球児は減る一方なのに…高校生の「プロ志望届」提出者はなぜ10年前から倍増したのか
育成選手の成功が脚光を浴びたことと、プロが門戸を広げたことが高校球児の背中を押しているというわけだ。
別のパ球団スカウトはこう分析する。
「転職が当たり前の時代です。育成入団でクビになったとしてもハクが付く、そう考える選手が増えている印象です。昔から『元プロ』は企業側にとっても需要がある。さらに、SNSの普及で球児とプロとの距離が近くなったのも一因でしょう。
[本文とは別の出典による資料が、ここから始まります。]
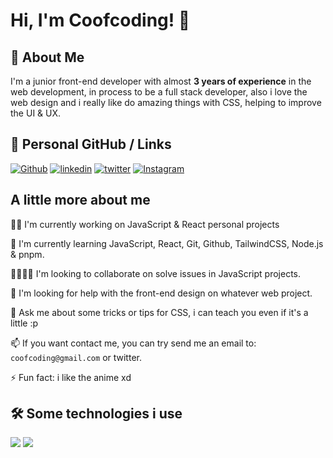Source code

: 
# Hi, I'm Coofcoding! 👋


## 🚀 About Me
I'm a junior front-end developer with almost **3 years of experience** in the web development, in process to be a full stack developer, also i love the web design and i really like do amazing things with CSS, helping to improve the UI & UX.


## 🔗 Personal GitHub / Links
[![Github](https://img.shields.io/badge/GitHub-100000?style=for-the-badge&logo=github&logoColor=white)](https://github.com/k3vinlz)
[![linkedin](https://img.shields.io/badge/linkedin-0A66C2?style=for-the-badge&logo=linkedin&logoColor=white)](https://www.linkedin.com/in/kevinlopezd/)
[![twitter](https://img.shields.io/badge/twitter-1DA1F2?style=for-the-badge&logo=twitter&logoColor=white)](https://twitter.com/coofcoding/)
[![Instagram](https://img.shields.io/badge/Instagram-E4405F?style=for-the-badge&logo=instagram&logoColor=white)](https://www.instagram.com/k3vin.lz/)

## A little more about me
👩‍💻 I'm currently working on JavaScript & React personal projects

🧠 I'm currently learning JavaScript, React, Git, Github, TailwindCSS, Node.js & pnpm.

🫱🏽‍🫲🏻 I'm looking to collaborate on solve issues in JavaScript projects.

🤔 I'm looking for help with the front-end design on whatever web project.

💬 Ask me about some tricks or tips for CSS, i can teach you even if it's a little :p

📫 If you want contact me, you can try send me an email to: `coofcoding@gmail.com` or twitter.

⚡️ Fun fact: i like the anime xd


## 🛠 Some technologies i use
<img src="{https://img.shields.io/badge/HTML5-E34F26?style=for-the-badge&logo=html5&logoColor=white}" />
<img src="{https://img.shields.io/badge/JavaScript-323330?style=for-the-badge&logo=javascript&logoColor=F7DF1E}" />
最近の高校生はスマホでプロの動画を見て、練習の参考にするのが当たり前。プロもSNSを使ってファンと交流する機会を増やしている。プロの世界がより身近に感じられれば、夢を抱きやすくなります」
大谷翔平の存在もある。
日本ハムからエンゼルスに移籍したのは17年オフ。メジャーで打ち立てた偉業はもちろん、日本が世界一を達成した今春WBCで圧倒的な存在感を示したことを、高校球児が知らないはずはない。
「大谷になりたい、とまではいかなくても、よりプロ野球選手に憧れを持つでしょう」(同)
野球人口に反比例するプロ志望者の増加は、それなりの理由があるようだ。
※20年、志望届提出が参加条件の合同練習会が開催された。